歩き出した時、本から1枚のメモ用紙がでてきた。

『この本と昨日君がもらい受けた本をギルドマスターに見せてくれ。 L・F』

どうやらラインからの指示だ。でもなんで口頭で伝えなかったのか...めんどくさいことしなくたっていいじゃないか。

とにかく、おつかいを済ましてさっきの店に戻らなくちゃ。


家を通り過ぎてギルドについた。昨日の夕方とは違い、ギルドの中はガラガラだった。ギルド内のマップを見ると、ギルドマスターの部屋はギルドの3階奥の部屋だった。どうしてお偉いさんの部屋ってどこにいっても一番奥にあるだろう。行くのめんどくさいな...

愚痴を頭に巡らしながら受付に要件を伝えた。

すると、「現在マスターは不在でございます。
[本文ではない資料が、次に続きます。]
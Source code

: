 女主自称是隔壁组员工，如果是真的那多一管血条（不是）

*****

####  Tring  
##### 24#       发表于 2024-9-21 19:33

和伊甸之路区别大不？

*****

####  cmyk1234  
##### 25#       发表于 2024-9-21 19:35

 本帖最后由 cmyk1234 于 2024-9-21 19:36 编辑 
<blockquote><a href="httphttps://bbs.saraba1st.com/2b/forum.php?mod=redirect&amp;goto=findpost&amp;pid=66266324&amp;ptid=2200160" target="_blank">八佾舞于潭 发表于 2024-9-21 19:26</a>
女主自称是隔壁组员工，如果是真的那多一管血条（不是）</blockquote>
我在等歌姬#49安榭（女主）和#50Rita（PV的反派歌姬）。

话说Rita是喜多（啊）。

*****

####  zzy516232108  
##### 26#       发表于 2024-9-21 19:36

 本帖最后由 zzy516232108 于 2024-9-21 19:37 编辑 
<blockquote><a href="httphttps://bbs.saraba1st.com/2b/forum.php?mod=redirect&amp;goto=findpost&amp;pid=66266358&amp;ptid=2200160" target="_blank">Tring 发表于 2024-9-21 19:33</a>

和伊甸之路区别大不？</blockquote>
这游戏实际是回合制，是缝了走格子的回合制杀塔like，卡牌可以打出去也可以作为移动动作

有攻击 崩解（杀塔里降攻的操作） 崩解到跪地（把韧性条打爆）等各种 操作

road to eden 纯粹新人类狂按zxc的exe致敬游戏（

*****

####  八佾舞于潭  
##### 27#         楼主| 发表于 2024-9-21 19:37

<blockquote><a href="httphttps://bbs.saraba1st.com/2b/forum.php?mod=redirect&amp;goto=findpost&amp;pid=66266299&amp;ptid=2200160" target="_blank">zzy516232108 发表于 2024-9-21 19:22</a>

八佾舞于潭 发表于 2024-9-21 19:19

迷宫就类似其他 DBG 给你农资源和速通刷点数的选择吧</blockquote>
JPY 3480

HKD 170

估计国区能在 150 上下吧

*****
申し訳ございません。」と事務的な反応が返ってきた。

「えぇっ。どこにいるんですか?」

「それが、秘書の方しかわからないのです。ですが秘書も席を外しておりますので、現在どちらにいらっしゃるのかわかりかねます。申し訳ございません。」

なんと、なんと、せっかくここまで来たのにわかる人がいない。こんなことあるっていいのだろうか。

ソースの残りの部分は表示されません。